→ TASK TO CARRY OUT:
Report back each line of the records that contains the string "context".
>>
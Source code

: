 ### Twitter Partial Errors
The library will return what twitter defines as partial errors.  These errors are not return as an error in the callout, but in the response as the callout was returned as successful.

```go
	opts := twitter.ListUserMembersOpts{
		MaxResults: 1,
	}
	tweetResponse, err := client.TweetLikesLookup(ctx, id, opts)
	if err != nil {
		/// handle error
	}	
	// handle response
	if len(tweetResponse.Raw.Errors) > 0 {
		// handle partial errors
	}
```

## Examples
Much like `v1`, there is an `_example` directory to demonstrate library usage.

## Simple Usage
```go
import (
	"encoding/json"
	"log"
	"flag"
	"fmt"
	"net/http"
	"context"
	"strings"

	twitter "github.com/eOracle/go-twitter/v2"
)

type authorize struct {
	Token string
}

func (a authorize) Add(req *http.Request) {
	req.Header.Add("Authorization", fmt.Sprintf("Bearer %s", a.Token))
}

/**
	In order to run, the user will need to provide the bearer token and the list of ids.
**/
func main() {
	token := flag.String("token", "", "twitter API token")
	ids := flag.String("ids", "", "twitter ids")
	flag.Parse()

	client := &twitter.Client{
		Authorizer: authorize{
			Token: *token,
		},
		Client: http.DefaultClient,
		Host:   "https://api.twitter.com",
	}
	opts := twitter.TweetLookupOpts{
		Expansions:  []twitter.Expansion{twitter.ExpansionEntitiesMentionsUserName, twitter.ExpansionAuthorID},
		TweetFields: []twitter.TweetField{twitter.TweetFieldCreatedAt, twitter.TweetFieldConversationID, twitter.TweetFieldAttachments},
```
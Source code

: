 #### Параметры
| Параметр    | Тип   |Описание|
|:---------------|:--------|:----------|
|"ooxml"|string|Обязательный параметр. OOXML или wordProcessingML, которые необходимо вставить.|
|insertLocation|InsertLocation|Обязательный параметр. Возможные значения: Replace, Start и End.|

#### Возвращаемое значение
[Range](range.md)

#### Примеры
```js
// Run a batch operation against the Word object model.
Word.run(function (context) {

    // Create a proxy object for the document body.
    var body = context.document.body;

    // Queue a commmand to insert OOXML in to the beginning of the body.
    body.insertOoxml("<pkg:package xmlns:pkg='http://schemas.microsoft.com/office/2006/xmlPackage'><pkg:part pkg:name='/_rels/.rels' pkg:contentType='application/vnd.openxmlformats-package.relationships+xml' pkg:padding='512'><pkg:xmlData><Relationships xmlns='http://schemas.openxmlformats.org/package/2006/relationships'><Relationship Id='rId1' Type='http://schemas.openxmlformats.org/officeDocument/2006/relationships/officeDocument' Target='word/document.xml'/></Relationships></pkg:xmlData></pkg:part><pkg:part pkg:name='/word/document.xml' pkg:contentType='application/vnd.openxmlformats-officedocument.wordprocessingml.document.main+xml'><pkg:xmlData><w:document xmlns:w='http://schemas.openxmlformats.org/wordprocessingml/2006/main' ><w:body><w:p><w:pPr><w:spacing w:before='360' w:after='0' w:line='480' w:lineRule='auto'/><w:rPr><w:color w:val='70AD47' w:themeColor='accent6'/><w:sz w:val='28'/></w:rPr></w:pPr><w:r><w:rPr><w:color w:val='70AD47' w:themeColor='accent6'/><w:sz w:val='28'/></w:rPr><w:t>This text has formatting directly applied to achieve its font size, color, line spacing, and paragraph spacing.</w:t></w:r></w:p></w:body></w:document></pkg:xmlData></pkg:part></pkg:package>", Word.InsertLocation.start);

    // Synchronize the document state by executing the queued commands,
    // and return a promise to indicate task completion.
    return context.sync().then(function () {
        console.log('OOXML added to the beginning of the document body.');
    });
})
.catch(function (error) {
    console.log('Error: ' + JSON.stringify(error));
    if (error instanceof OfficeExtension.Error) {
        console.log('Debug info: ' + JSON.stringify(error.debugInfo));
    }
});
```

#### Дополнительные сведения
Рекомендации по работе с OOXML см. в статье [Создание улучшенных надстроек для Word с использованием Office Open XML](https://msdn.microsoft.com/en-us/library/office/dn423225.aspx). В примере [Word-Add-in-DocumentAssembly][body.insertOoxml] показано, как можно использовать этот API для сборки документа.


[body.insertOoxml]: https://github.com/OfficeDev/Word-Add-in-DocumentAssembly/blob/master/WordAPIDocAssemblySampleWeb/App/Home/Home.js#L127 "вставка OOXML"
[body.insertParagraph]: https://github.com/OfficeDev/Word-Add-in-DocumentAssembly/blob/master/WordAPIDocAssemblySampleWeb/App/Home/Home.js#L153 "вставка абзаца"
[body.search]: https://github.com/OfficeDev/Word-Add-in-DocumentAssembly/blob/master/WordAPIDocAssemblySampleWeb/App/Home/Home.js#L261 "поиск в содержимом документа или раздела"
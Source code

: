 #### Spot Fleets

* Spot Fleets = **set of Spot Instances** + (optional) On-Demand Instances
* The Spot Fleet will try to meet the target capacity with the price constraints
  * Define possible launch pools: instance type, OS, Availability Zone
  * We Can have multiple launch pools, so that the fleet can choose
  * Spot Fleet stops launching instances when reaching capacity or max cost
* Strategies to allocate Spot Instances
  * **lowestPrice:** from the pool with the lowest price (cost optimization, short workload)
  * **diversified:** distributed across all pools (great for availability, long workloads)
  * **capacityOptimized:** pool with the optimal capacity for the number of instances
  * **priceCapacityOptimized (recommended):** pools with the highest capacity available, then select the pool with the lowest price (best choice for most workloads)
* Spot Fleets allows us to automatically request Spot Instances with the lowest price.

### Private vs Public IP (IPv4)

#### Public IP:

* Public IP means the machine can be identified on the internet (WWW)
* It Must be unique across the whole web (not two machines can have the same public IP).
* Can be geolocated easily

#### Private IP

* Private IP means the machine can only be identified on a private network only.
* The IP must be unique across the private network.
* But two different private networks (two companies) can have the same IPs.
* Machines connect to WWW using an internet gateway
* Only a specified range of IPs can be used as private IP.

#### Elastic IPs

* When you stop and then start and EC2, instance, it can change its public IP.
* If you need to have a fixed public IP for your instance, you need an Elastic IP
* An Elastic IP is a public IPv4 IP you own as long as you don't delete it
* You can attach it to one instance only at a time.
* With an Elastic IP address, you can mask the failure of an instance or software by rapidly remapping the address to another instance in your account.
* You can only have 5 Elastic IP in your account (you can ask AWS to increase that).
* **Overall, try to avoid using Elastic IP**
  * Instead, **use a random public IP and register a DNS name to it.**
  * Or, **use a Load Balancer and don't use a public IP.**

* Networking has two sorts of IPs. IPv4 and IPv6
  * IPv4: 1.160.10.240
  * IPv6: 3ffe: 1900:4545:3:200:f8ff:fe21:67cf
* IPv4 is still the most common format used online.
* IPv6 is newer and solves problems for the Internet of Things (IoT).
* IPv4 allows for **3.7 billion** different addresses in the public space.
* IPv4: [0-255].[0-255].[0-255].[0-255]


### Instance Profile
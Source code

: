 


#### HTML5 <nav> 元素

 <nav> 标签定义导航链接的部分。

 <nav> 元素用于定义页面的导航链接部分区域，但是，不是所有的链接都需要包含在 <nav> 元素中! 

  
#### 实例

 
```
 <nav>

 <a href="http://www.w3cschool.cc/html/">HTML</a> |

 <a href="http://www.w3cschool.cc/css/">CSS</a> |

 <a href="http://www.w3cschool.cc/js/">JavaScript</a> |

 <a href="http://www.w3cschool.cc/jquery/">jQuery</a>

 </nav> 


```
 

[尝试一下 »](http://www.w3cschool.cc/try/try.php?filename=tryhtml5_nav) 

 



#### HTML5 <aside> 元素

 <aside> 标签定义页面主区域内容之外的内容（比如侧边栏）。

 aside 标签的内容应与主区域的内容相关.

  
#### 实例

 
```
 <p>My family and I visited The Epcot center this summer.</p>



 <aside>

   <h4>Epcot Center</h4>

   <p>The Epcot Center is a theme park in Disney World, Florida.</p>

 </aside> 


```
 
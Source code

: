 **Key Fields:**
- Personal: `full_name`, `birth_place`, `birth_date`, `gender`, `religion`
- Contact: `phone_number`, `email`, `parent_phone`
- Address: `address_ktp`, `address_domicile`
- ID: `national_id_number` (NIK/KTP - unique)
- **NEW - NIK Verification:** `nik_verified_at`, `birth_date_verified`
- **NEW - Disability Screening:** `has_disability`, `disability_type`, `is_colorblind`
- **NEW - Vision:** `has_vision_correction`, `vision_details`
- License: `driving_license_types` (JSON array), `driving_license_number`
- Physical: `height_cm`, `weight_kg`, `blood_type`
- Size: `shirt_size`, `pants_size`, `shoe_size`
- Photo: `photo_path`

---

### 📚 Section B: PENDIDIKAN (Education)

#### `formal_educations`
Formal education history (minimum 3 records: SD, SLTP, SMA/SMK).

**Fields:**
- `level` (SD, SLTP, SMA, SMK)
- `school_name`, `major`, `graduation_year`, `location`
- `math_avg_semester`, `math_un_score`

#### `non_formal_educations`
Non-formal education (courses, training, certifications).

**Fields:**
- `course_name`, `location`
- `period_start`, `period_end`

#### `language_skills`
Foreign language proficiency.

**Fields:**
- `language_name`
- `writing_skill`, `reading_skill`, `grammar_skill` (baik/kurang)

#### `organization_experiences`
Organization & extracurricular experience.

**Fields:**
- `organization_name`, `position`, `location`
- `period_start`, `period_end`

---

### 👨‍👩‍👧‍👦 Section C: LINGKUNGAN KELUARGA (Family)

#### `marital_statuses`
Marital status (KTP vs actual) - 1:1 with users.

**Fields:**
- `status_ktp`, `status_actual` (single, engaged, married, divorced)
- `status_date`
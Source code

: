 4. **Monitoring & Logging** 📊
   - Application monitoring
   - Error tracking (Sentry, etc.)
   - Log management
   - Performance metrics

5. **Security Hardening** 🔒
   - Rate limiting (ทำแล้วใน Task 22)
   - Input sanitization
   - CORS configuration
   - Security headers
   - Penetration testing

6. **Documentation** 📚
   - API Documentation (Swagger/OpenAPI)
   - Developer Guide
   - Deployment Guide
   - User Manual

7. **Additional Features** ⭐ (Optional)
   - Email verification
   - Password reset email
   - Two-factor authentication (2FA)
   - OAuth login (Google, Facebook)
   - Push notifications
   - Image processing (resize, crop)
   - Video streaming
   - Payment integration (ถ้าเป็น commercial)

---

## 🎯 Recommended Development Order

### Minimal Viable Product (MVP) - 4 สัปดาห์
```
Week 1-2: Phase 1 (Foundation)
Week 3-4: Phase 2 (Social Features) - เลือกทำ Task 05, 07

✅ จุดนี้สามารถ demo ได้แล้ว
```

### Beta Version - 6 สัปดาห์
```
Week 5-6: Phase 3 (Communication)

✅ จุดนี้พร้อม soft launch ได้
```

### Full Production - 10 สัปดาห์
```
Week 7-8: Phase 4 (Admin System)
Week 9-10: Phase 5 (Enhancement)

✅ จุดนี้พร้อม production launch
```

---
<<
→ OUTPUT OF THE TASK:
	"context"
Word.run(function (context) {
    var body = context.document.body;
    return context.sync().then(function () {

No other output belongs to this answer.